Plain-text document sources
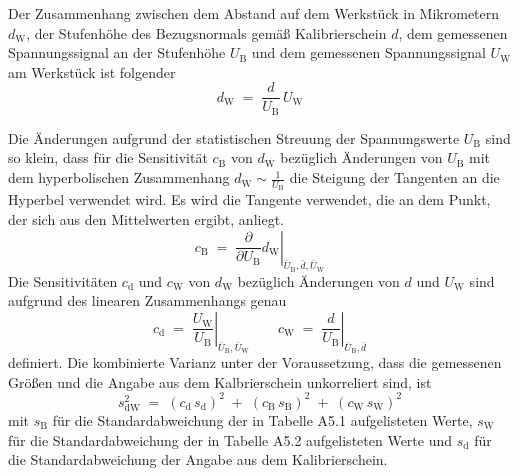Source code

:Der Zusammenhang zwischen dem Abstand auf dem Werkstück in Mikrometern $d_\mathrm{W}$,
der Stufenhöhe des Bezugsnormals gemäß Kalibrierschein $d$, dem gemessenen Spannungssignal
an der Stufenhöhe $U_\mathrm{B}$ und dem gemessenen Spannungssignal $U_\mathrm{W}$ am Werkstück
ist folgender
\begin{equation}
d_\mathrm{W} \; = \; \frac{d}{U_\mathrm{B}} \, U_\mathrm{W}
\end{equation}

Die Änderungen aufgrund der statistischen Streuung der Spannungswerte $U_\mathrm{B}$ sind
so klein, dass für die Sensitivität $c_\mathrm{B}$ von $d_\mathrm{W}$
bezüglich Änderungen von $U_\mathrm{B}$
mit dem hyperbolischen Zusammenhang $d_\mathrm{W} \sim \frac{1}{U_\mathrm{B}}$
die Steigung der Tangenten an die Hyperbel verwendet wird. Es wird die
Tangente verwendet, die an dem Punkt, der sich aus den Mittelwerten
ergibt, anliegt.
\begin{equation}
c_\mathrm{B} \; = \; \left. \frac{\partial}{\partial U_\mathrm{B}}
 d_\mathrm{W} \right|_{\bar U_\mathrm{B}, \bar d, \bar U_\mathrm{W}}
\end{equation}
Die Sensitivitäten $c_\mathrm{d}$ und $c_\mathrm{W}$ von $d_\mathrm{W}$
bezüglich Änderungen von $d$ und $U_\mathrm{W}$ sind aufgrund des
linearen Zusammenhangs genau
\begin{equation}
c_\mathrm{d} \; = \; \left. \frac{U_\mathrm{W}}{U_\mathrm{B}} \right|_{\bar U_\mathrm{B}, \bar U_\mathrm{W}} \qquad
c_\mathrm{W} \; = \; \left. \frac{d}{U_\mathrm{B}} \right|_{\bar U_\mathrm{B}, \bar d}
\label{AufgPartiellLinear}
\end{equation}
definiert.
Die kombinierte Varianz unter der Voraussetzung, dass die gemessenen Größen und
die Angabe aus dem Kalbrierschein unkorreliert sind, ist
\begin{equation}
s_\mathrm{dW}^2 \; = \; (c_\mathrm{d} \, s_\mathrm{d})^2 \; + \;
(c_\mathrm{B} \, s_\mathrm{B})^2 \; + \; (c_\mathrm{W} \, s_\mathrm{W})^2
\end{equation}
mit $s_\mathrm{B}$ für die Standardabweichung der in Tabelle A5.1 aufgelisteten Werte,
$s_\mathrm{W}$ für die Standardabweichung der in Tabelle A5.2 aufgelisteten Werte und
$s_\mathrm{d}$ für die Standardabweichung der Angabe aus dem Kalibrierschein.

==

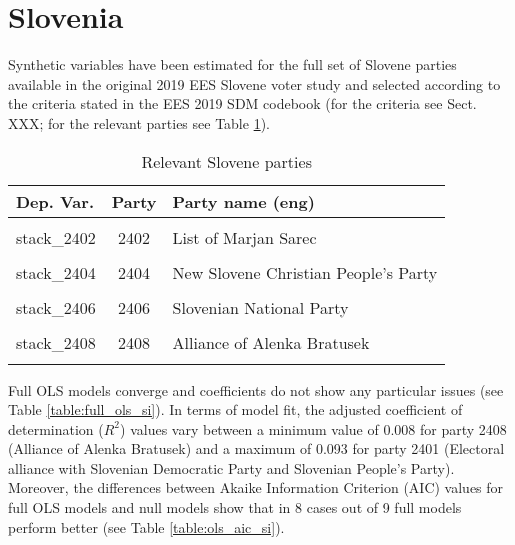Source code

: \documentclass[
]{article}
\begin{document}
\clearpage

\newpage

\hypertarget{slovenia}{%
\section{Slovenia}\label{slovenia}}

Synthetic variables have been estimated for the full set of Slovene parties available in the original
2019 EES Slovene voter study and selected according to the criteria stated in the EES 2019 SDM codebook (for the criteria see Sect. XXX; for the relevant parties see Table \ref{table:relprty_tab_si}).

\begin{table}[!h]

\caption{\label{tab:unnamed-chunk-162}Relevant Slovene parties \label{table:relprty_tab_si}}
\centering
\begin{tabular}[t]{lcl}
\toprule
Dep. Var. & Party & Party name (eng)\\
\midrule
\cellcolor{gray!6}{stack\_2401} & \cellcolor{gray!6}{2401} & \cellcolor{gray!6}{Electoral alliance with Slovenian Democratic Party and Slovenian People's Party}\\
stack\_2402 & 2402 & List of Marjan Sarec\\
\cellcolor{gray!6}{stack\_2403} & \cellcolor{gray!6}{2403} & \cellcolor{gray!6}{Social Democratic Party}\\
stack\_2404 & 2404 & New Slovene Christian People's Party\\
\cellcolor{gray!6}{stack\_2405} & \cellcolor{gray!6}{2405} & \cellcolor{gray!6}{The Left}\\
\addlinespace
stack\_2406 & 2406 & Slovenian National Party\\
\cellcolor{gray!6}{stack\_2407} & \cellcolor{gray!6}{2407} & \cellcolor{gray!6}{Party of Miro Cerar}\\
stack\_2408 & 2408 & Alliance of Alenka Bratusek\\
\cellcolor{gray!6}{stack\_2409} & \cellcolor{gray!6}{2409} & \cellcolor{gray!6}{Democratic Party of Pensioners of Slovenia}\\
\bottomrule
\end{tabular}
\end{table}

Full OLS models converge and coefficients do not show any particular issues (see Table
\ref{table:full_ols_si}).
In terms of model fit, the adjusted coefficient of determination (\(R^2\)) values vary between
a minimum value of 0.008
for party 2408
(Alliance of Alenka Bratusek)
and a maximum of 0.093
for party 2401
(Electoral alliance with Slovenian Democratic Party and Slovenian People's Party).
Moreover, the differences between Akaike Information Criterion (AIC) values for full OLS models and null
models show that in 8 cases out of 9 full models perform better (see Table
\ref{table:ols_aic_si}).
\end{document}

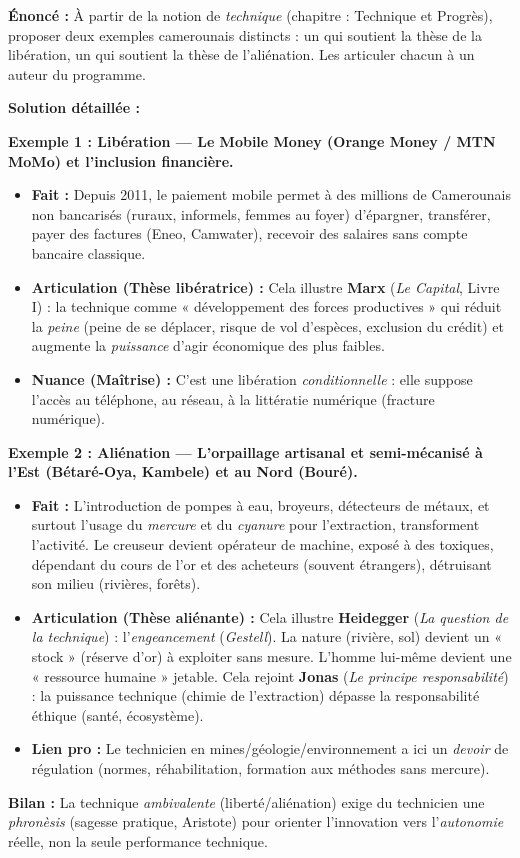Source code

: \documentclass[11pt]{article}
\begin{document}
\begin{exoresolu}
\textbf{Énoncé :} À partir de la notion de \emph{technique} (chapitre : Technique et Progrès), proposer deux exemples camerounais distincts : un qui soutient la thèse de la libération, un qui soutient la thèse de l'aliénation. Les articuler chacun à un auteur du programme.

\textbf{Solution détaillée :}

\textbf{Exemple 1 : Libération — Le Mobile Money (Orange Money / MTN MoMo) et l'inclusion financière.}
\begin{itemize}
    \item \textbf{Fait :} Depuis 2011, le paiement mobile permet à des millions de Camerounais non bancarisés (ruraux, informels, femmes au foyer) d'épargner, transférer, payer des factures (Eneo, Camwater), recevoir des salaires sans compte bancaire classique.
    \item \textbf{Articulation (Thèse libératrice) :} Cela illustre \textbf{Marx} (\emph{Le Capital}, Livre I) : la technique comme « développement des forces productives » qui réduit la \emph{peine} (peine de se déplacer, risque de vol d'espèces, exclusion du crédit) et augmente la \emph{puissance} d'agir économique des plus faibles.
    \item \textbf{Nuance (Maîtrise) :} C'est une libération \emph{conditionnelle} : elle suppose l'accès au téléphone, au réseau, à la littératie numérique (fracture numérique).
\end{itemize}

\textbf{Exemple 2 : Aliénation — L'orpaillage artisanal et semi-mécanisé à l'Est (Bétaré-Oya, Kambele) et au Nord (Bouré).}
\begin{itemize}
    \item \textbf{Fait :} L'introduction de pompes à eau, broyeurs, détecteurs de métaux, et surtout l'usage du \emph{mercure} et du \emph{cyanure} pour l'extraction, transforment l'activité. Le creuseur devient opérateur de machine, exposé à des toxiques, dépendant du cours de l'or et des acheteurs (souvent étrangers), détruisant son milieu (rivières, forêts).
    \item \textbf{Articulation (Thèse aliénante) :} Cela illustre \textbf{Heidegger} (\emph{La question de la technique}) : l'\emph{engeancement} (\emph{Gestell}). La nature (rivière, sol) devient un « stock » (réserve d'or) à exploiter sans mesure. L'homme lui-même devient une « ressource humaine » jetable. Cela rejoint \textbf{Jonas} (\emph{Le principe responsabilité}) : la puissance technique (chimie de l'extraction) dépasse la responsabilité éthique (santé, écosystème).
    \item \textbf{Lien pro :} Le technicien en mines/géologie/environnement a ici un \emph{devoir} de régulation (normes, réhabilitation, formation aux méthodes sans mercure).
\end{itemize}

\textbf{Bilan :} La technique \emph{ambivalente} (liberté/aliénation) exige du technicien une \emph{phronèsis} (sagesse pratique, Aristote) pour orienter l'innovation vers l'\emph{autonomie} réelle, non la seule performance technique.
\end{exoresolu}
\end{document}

...

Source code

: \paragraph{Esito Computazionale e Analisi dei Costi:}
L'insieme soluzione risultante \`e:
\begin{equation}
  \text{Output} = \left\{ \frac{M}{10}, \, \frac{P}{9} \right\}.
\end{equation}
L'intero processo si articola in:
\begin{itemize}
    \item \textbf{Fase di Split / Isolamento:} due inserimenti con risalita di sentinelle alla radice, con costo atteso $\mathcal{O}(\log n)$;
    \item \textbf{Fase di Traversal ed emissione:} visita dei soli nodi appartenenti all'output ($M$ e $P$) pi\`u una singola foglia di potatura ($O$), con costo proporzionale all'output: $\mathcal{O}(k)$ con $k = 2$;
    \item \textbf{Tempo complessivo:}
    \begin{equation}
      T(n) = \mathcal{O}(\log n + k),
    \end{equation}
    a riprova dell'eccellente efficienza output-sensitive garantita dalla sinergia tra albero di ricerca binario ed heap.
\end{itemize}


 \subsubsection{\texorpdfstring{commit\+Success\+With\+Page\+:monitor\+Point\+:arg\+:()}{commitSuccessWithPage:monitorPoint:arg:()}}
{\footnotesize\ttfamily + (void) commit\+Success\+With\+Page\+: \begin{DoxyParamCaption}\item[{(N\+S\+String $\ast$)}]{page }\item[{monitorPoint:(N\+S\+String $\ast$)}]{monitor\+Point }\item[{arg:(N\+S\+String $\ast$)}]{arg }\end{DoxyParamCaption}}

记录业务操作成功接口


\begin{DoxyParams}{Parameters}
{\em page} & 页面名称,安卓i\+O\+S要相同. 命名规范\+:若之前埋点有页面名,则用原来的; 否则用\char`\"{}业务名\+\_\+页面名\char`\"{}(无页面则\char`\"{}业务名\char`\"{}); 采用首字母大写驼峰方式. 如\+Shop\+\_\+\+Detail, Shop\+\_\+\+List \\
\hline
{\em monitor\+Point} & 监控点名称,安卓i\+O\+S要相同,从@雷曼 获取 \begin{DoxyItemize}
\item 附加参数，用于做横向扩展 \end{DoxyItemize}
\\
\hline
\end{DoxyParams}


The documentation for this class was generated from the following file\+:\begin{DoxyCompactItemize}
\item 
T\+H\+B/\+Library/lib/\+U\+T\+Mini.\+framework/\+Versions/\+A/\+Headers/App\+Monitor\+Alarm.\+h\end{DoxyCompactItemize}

▸ **Your instructions**
Say how many lines in the entries above contain the string "DoxyParams". Give the number by itself.

▸ **Answer to the exercise**
2